Two Questions to ask of ID: Part One

Boiled down to the essentials, there are really only two questions one needs to ask about intelligent design.
The first is this: 'is ID right when it claims that intelligent causation can be reliably infered from physical evidence in certain circumstances?'
Since several sciences (archaeology, cryptography, forensic science, SETI) already depend upon making such design inferences, it seems hard to argue that there are no circumstances under which it is reasonable to infer design from physical evidence.
ID theorists have suggested a number of different design detection criteria which they think clearly define the type of evidence one needs in order to make a rational design inference.
For example, mathematician and philosopher William A. Dembski proposes 'specified complexity', or 'complex specified information' (CSI) as a reliable marker of intelligent design.
Something exhibits CSI if it matches a non ad hoc, independent specification at sufficiently low probability. A simple illustration: a long string of tiles picked at random from a bag of scrabble letters would be complex (it would take a lot of information to convey how to reproduce that precise sequence of titles) but it would not be specified. A short sequence of tiles such as 'This' or 'That', would be specified (by the independent pattern of the English language), but not very complex. However, a string of scrabble tiles which spelt out a whole sentence in English would be both complex and specified. Whenever we know the cause of things that exhibit CSI (e.g. books, musical scores, computer programmes) we know that they are the product of intelligence. Hence, we have good inductive grounds for holding that any object or event which exhibit CSI, like our third string of scrabble tiles, is the product of intelligent design.
Now, if one rejects the ID claim that intelligent design can be reliably infered from physical evidence under certain circumstances, there is a price to pay.

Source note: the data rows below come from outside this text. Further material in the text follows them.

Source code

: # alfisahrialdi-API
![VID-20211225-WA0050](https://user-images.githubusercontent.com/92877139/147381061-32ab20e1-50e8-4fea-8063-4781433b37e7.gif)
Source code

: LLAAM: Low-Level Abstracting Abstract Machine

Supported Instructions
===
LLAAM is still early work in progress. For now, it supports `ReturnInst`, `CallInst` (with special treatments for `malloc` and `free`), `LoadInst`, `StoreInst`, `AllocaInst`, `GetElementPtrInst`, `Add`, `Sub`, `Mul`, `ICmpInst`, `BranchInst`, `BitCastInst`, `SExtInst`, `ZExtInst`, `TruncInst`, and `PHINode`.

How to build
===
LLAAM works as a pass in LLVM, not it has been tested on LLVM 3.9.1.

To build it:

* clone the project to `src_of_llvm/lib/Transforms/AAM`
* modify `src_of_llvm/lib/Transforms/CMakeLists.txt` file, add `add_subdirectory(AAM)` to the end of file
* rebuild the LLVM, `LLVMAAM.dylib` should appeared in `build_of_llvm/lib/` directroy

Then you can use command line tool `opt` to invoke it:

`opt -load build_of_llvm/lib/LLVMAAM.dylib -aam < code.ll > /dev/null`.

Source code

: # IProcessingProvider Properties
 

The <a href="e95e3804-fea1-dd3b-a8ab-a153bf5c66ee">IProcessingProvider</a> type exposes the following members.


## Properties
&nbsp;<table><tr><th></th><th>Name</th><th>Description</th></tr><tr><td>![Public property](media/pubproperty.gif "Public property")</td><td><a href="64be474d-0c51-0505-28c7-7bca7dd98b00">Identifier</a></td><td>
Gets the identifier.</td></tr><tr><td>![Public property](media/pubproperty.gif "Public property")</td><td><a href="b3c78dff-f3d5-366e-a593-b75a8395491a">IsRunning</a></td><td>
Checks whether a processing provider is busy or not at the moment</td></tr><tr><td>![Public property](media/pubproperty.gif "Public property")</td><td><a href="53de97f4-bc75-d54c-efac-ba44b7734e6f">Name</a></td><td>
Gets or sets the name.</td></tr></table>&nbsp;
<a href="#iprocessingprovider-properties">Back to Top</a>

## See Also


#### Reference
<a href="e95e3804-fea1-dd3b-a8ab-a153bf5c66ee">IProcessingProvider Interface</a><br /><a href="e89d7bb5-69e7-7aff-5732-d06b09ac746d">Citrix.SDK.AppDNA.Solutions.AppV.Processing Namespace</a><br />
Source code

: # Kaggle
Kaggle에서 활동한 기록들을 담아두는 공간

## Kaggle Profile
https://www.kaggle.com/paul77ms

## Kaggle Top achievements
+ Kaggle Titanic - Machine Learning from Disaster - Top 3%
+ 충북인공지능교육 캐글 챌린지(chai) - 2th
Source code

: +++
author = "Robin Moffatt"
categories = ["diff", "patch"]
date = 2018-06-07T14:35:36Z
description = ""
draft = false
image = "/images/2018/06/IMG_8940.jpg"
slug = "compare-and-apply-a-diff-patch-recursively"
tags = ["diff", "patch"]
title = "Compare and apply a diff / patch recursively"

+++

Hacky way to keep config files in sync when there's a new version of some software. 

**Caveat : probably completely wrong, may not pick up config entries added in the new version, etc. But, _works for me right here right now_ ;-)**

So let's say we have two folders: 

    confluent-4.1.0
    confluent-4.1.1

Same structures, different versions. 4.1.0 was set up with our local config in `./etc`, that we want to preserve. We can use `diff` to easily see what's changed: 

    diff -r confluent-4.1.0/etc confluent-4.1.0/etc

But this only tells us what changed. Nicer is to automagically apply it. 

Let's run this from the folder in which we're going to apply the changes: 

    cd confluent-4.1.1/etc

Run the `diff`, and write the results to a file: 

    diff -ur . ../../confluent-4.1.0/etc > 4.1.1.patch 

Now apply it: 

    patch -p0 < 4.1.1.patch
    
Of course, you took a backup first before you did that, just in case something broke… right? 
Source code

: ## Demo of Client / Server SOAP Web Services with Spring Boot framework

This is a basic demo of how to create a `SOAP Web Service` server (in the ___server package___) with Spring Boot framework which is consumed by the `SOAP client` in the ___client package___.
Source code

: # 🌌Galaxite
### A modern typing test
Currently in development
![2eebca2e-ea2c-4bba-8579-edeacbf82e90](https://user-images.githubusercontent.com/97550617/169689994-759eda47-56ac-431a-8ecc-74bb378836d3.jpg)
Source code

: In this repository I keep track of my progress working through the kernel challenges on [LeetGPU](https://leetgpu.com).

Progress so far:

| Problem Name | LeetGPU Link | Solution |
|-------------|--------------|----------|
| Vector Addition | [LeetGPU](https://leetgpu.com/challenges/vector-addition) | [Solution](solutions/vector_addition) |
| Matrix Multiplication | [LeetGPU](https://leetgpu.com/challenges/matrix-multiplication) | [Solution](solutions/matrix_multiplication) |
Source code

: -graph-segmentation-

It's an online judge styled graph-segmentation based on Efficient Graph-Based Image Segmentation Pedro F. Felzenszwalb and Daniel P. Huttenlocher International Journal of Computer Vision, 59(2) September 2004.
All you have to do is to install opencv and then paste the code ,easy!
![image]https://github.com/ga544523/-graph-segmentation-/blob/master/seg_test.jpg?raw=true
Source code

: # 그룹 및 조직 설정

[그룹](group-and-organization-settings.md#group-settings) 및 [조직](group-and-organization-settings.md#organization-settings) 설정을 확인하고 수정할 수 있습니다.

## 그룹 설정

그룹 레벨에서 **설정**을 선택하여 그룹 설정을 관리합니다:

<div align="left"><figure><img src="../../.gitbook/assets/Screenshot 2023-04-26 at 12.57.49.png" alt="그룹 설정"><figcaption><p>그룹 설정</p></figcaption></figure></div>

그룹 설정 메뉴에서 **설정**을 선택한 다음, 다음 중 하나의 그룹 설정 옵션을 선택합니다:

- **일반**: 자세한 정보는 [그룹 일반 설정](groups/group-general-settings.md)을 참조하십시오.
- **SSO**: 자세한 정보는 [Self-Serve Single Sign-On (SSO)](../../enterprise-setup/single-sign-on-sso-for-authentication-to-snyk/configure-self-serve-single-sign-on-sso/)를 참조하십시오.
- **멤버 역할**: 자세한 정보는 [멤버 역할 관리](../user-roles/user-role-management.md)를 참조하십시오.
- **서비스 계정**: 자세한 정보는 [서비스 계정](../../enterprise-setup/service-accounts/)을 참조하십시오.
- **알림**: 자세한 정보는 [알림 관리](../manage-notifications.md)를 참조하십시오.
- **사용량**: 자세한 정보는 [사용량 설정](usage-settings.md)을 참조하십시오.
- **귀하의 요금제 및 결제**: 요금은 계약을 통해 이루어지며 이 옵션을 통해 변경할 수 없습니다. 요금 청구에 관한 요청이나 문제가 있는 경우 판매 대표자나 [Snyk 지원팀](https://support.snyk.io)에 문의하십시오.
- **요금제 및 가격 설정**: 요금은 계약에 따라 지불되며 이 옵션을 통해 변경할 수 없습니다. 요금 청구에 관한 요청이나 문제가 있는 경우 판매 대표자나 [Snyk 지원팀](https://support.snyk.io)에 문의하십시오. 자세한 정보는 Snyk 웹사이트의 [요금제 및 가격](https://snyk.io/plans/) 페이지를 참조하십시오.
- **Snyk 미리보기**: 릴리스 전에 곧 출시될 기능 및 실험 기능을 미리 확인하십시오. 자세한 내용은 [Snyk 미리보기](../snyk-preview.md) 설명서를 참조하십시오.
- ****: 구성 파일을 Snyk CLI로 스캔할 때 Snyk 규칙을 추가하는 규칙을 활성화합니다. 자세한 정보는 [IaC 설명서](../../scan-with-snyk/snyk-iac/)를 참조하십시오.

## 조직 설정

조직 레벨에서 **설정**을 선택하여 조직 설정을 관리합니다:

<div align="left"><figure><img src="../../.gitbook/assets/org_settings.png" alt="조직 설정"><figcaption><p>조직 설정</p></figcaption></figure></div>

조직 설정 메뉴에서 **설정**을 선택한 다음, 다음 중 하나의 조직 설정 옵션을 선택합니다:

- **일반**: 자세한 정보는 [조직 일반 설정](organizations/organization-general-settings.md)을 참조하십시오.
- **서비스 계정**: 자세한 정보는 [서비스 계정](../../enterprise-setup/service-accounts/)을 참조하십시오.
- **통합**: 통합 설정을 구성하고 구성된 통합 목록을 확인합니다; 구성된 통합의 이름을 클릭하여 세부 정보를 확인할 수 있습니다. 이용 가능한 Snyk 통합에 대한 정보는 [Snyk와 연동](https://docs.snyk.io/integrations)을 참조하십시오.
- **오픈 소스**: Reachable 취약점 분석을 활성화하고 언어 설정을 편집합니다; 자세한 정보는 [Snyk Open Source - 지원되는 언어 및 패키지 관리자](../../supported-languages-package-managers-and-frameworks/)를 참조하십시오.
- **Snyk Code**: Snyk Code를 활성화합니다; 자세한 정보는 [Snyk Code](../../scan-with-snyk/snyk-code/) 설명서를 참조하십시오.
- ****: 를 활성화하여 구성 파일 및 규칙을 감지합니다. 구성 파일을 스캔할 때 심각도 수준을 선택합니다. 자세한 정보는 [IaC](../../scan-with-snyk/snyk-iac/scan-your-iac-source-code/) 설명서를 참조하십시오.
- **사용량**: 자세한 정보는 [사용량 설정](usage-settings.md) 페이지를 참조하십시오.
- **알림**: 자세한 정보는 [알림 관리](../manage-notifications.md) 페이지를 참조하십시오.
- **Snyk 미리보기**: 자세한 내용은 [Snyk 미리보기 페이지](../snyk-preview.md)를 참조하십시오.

It would seem that one cannot reject ID on this account whilst accepting any science which makes the same assumption. That is, one could not hold with SETI, forensic science, cryptography, etc.
In point of fact, many people reject ID on the basis of an assumption which might be summarised either thus - 'All scientific explanations must be ultimately reducible to non-teleological, naturalistic explanations' (Methodological Naturalism) or - 'All true explanations must be ultimately reducible to non-teleological, naturalistic explanations' (Metaphysical Naturalism). Atheists often conflate these two 'rules', much to the annoyance of theists who accept the first rule but not the second. Either way, the adoption of either of these rules is supposed to draw a line between infering intelligent design from physical evidence in fields like archaeology and in fields like cosmology, because the former inference can be regarded as a scientific placeholder for an explanation ultimately reducible to non-teleological explanations (which the theists who accept Methodological Naturalism re-introduce at a philosophical level and the atheists do not), while the latter inference is harder to regarded in this way.
Note that these rules are philosophical assertions open to philosophical assessment, and that they would come as news to scientists from Aristotle to Newton.
In point of fact, such rules suffer from a number of defects, including being too vague to do the intended job. One could accept either rule and still accept design inferences from the texture of nature by postulating ultimately non-teleological explanations. Such a move might be philosophically cumbersome, but it is possible because ID doesn't have anything to say about the metaphysical nature of the infered intelligence/s. If a naturalist wanted to accept a design inference from nature but posit that the intelligence inquestion must have an ultimately naturalistic explanation, I might think he had his philosophical work cut out for him, but the resulting debate would be essentially philosophical.
Moreover, if it is logically possible that the texture of nature includes anything that is the result of intelligent design, and if it is also logically possible that intelligent design is empirically detectable in the right circumstances, then any rule which sucessfully outlawed infering design from nature in the right circumstances would be a rule that subverted the fundamental goal of science: to seek the truth.